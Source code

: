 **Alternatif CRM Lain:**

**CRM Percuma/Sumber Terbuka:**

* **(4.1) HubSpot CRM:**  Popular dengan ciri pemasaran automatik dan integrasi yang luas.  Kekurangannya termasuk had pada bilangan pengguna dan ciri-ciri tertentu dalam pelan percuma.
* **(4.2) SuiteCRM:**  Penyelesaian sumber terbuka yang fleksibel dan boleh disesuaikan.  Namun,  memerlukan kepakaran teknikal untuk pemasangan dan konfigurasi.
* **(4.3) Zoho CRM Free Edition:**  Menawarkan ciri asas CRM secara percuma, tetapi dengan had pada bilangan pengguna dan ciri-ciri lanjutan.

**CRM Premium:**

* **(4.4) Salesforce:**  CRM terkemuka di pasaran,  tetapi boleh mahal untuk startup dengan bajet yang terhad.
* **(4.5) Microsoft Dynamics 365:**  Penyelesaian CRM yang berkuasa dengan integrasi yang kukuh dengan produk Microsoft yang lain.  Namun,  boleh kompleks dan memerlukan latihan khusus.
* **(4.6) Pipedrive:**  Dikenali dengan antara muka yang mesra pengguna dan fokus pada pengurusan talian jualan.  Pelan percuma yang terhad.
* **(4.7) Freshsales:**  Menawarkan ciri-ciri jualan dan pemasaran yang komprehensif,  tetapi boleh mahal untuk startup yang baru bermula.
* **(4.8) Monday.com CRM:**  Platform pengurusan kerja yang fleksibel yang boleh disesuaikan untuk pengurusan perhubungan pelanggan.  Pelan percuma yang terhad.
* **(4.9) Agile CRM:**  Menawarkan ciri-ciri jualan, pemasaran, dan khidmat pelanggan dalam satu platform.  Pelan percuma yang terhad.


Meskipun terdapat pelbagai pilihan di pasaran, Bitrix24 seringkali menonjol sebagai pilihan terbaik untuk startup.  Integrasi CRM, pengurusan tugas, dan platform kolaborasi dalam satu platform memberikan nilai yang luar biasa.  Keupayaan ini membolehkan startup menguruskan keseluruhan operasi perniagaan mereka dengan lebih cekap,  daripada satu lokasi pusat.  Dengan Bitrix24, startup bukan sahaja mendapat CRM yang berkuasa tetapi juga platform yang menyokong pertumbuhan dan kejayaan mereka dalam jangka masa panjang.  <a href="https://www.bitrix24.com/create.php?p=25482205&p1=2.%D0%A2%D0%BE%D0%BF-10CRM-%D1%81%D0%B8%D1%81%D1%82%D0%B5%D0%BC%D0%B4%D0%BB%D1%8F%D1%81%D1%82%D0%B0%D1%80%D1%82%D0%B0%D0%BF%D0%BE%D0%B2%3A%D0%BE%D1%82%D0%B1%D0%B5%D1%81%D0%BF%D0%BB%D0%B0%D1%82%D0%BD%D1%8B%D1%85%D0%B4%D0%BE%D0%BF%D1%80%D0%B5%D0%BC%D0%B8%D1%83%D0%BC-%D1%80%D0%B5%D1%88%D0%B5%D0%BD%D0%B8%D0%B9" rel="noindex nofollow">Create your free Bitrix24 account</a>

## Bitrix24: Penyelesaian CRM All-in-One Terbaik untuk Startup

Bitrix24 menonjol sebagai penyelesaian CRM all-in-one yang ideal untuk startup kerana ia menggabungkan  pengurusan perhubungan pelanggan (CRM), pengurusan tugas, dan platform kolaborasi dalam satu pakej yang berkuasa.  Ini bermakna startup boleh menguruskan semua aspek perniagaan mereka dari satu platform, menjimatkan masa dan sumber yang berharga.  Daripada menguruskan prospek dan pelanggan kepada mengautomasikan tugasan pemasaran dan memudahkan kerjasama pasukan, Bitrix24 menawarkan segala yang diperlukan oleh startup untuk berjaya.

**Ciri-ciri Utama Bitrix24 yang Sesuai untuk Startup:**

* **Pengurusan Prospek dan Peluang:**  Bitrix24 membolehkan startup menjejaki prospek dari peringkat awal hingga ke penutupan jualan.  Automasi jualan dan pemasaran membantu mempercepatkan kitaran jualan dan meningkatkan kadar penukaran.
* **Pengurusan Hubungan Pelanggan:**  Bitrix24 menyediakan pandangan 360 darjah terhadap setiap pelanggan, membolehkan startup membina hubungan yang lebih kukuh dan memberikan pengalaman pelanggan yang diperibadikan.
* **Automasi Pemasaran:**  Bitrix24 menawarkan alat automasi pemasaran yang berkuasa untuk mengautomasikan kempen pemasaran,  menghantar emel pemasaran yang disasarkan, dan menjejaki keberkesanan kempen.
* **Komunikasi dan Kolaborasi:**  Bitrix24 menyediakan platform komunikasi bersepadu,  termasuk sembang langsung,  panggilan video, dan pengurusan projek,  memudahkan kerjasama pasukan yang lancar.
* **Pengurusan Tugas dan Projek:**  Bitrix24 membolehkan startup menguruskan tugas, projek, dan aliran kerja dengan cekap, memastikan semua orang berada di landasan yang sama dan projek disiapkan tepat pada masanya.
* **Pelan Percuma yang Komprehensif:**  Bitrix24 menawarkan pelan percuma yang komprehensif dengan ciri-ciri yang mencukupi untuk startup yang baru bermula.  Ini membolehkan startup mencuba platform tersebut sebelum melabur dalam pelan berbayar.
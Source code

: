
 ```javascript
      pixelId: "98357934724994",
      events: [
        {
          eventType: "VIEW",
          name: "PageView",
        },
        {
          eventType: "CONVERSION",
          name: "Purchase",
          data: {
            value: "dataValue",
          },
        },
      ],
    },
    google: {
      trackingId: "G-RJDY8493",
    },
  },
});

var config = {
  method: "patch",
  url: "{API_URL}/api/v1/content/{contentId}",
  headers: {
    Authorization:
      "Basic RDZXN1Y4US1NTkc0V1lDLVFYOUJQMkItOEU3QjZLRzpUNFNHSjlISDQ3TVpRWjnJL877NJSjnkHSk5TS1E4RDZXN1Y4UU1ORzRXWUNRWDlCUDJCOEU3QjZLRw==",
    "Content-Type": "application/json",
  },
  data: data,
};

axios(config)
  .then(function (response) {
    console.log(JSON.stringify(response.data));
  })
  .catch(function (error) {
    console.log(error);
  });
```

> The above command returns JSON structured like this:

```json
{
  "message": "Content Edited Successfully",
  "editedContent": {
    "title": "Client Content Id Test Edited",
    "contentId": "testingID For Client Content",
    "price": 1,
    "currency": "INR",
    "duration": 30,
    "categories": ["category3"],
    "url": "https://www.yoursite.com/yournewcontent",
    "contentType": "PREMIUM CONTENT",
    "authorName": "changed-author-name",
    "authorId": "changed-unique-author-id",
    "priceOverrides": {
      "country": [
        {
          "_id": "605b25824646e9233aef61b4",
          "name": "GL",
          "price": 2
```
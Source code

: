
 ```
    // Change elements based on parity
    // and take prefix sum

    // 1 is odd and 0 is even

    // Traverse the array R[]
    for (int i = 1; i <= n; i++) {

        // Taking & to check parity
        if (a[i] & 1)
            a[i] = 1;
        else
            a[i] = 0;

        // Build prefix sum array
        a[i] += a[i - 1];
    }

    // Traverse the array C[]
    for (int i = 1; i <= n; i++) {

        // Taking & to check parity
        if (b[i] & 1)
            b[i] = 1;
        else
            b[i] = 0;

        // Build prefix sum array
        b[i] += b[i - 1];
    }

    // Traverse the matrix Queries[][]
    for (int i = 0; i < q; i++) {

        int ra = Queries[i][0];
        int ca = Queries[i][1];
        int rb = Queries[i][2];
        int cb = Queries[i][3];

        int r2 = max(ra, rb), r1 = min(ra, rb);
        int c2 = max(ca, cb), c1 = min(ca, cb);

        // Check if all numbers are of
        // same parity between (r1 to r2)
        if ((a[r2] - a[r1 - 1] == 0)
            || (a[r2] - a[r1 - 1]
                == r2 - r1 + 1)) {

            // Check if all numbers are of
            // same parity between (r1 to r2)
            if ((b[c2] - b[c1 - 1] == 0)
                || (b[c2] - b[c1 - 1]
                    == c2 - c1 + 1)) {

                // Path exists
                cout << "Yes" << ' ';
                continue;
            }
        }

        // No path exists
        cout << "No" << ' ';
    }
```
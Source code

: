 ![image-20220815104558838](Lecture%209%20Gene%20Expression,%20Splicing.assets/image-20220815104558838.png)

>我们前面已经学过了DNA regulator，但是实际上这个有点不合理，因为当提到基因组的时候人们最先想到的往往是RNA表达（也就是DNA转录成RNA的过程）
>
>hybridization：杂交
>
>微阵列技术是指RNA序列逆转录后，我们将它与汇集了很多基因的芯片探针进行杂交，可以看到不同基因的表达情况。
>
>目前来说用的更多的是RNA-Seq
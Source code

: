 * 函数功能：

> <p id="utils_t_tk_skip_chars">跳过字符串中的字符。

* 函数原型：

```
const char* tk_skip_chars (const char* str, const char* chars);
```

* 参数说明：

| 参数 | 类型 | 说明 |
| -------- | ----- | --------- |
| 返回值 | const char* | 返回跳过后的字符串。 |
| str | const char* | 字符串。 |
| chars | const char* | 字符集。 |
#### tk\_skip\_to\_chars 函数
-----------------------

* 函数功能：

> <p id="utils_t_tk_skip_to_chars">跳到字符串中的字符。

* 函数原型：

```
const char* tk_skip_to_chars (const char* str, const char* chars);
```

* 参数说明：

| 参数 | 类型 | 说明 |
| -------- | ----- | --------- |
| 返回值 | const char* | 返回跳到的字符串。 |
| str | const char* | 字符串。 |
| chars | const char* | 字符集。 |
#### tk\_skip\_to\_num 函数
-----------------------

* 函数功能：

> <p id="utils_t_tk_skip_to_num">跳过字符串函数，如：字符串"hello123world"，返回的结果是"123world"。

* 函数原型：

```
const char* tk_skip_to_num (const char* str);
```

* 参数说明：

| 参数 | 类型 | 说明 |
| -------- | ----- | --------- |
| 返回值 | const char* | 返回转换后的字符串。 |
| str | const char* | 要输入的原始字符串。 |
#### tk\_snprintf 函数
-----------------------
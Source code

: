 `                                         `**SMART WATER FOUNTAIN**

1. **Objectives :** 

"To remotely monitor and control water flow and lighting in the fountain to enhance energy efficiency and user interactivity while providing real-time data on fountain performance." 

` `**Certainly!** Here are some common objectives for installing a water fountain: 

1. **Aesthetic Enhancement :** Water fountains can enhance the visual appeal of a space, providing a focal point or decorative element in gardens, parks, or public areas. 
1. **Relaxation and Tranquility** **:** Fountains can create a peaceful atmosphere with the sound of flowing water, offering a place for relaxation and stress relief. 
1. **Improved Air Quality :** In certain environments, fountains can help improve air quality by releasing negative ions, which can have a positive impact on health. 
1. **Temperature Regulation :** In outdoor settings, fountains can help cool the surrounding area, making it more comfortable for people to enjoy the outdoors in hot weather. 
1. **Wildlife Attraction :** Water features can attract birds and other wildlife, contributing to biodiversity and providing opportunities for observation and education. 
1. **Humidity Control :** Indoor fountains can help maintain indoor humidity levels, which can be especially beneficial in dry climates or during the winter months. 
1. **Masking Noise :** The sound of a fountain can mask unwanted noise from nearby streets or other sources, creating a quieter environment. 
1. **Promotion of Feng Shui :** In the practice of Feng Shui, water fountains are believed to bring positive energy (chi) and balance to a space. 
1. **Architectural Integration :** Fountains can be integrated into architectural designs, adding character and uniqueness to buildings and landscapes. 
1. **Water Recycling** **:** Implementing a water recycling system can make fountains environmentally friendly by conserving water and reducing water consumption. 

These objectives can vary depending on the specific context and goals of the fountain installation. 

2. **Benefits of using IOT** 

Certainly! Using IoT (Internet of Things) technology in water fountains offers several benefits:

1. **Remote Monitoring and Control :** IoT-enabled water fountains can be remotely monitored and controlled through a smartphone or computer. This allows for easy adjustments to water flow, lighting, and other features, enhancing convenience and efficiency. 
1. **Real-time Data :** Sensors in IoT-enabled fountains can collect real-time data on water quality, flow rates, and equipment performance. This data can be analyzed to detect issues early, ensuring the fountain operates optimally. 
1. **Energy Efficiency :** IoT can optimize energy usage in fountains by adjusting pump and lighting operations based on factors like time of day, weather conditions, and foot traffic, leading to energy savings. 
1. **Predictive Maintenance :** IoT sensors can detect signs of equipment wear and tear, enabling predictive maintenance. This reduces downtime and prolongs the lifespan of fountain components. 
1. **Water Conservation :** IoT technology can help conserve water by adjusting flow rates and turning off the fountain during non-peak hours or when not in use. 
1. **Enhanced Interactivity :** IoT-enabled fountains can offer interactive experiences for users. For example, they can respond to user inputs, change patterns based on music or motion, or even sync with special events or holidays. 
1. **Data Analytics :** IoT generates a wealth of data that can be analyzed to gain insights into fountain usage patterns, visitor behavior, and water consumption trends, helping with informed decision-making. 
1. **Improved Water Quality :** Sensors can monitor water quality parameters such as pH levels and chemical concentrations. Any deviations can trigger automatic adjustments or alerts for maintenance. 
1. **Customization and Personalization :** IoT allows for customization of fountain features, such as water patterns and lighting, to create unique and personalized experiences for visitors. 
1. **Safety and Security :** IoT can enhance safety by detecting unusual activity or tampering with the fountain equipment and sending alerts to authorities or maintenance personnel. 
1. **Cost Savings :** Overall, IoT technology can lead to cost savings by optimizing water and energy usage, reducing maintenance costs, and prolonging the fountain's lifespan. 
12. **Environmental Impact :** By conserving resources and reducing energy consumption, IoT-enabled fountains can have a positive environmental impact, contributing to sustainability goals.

--*--

◆ EXERCISE BRIEF:
Look back at the entries above and repeat, unchanged, every line from the line holding "1. **Promotion of" through the line holding "1. **Energy Efficiency".

◆ SOLUTION FOR THIS PROBLEM:
1. **Promotion of Feng Shui :** In the practice of Feng Shui, water fountains are believed to bring positive energy (chi) and balance to a space. 
1. **Architectural Integration :** Fountains can be integrated into architectural designs, adding character and uniqueness to buildings and landscapes. 
1. **Water Recycling** **:** Implementing a water recycling system can make fountains environmentally friendly by conserving water and reducing water consumption. 

These objectives can vary depending on the specific context and goals of the fountain installation. 

2. **Benefits of using IOT** 

Certainly! Using IoT (Internet of Things) technology in water fountains offers several benefits:

1. **Remote Monitoring and Control :** IoT-enabled water fountains can be remotely monitored and controlled through a smartphone or computer. This allows for easy adjustments to water flow, lighting, and other features, enhancing convenience and efficiency. 
1. **Real-time Data :** Sensors in IoT-enabled fountains can collect real-time data on water quality, flow rates, and equipment performance. This data can be analyzed to detect issues early, ensuring the fountain operates optimally. 
1. **Energy Efficiency :** IoT can optimize energy usage in fountains by adjusting pump and lighting operations based on factors like time of day, weather conditions, and foot traffic, leading to energy savings. 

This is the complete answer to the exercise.